Le mariage décida de la vocation de ma mère. La maison où elle entrait était vouée au culte de la peinture moderne. Des peintres en renom y fréquentaient. Mon père avait vécu les années de son adolescence dans la société de Roqueplan, de Couture, de Marvy et dans le rayonnement des gloires romantiques; il avait passé son baccalauréat, entre deux aquarelles, son maître et ami Laroche l'initiant à la lithographie en même temps qu'au discours latin. Aussi ma mère trouva-t-elle une boîte à couleurs dans sa corbeille de noce. Et il fallut s'en servir. Elle aimait à répéter que mon père l'avait mise à la tâche. Il lui choisit pour maître Auguste Bonheur, dont il appréciait le talent d'animalier. Ma mère alla travailler dans l'atelier de la rue de l'Ouest; les leçons sérieuses d'un artiste consciencieux s'agrémentaient d'une causerie familière sur l'art, qui de jour en jour accaparait davantage sa vie. Plusieurs années de cet apprentissage développèrent les dons naturels de la toute jeune femme qu'elle était alors.
En ce temps-là, la belle saison réunissait chaque année la famille à la campagne ou à la mer, et autour de « Camille » se groupait toute une phalange passionnée de peinture : mari, soeur, tante, sans compter les amis; les uns faisant de l'aquarelle, les autres de la peinture à l'huile, tous pleins d'une ardeur de néophytes.

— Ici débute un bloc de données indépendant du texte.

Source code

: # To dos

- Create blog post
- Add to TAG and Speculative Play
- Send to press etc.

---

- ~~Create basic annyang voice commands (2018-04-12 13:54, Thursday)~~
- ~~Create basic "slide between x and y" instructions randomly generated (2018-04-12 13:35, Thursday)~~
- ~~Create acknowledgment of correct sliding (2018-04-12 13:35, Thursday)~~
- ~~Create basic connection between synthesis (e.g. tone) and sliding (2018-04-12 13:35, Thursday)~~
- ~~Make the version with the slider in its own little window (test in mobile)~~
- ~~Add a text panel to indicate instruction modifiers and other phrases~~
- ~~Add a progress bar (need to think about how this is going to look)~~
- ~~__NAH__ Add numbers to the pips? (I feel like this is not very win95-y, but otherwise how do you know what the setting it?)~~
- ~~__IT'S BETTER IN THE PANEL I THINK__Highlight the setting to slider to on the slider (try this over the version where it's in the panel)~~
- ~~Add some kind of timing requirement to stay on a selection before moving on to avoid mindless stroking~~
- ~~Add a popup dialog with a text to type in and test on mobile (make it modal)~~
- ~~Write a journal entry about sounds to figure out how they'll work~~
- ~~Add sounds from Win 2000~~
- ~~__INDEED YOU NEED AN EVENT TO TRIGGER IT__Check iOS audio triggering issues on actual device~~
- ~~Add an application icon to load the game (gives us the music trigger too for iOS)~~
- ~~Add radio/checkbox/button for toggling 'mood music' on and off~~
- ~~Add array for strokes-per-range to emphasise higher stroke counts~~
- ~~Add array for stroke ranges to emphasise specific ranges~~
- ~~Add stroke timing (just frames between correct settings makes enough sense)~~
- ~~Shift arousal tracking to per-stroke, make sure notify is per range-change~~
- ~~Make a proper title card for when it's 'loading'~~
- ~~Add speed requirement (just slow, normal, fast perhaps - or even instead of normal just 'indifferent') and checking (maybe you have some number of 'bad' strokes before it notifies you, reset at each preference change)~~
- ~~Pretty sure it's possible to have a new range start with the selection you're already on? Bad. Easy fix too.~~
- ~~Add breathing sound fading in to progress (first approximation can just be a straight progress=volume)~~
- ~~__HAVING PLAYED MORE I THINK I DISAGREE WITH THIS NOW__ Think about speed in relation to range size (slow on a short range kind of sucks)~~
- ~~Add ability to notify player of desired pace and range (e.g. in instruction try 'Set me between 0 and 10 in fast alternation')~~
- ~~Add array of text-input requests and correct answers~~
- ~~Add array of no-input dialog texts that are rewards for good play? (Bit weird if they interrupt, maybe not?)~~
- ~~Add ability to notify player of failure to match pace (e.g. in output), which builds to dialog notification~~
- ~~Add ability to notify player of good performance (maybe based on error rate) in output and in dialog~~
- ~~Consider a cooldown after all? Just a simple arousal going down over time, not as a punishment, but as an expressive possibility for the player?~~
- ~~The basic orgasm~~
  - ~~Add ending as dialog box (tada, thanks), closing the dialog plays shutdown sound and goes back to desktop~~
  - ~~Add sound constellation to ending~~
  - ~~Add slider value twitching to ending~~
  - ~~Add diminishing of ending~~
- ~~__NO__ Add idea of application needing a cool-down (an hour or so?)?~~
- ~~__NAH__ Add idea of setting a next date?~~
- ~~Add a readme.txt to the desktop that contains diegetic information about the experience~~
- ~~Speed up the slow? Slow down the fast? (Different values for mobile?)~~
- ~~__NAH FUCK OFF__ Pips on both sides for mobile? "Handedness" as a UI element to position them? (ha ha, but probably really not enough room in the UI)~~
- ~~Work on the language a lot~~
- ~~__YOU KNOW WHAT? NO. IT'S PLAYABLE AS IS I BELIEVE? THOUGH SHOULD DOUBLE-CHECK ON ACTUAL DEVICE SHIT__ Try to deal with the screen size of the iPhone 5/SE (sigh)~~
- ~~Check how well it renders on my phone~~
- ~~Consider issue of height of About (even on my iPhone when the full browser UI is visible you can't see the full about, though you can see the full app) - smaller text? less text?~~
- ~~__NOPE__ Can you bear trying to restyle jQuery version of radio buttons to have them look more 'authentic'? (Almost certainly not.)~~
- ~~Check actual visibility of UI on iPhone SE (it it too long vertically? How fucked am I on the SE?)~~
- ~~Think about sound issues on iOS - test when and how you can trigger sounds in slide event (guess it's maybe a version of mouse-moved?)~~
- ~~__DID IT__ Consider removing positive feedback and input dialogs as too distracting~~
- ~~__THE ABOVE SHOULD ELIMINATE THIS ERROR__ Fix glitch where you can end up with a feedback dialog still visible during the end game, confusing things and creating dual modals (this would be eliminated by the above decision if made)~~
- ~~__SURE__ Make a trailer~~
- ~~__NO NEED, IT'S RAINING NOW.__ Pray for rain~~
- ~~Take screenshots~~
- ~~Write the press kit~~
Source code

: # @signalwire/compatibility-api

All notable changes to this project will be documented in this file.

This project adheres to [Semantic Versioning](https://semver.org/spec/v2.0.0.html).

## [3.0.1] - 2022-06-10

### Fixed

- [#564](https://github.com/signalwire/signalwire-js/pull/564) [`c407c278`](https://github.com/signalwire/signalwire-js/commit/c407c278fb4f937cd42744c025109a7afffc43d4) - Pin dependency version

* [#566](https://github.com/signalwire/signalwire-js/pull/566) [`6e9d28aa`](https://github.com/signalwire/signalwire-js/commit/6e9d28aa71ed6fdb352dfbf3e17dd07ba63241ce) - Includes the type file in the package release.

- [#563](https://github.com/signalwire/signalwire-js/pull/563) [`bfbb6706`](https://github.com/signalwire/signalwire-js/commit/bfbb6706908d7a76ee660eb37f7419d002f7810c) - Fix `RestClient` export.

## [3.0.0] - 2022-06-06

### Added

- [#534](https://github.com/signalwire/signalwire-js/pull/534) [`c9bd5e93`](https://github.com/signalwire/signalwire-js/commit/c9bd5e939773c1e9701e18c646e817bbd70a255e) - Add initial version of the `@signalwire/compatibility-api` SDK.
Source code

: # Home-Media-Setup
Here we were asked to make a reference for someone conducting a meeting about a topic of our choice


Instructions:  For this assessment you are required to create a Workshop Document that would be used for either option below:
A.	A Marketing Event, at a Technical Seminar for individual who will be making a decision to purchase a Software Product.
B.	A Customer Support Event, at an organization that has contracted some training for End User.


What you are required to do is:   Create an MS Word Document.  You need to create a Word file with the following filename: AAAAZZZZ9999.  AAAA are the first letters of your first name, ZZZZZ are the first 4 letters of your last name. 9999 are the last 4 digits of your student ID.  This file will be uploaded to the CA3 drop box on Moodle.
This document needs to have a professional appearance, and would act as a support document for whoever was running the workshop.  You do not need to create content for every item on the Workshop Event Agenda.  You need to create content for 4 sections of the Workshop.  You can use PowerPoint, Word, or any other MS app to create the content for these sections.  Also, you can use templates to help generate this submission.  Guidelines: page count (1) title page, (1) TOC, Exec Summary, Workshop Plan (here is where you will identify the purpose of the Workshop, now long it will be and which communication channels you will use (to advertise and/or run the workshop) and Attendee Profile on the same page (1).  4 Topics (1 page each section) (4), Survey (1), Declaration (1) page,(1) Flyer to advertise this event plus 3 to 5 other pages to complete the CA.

Auguste Bonheur demeurait le maître écouté. Puis un goût particulier attirait ma mère vers les oeuvres de Troyon qu'elle étudiait avec ferveur et dont elle faisait même plusieurs copies. L'exécution savoureuse et l'atmosphère délicate des tableaux de ce maître n'a jamais cessé de la charmer. Cette prédilection ne fut pas modifiée par les influences impressionnistes que subit, après quelques hésitations, la période de sa maturité.
Elle exposa pour la première fois au Salon de 1865, Puis d'une façon presque ininterrompue pendant les quinze années suivantes. C^étaient toujours des tableaux d'animaux ou des paysages. Les années qui précédèrent la triste guerre de 1870 forment dans sa carrière comme une première étape. C'était l'âge d'or de la jeunesse enthousiaste, le temps des discussions passionnées.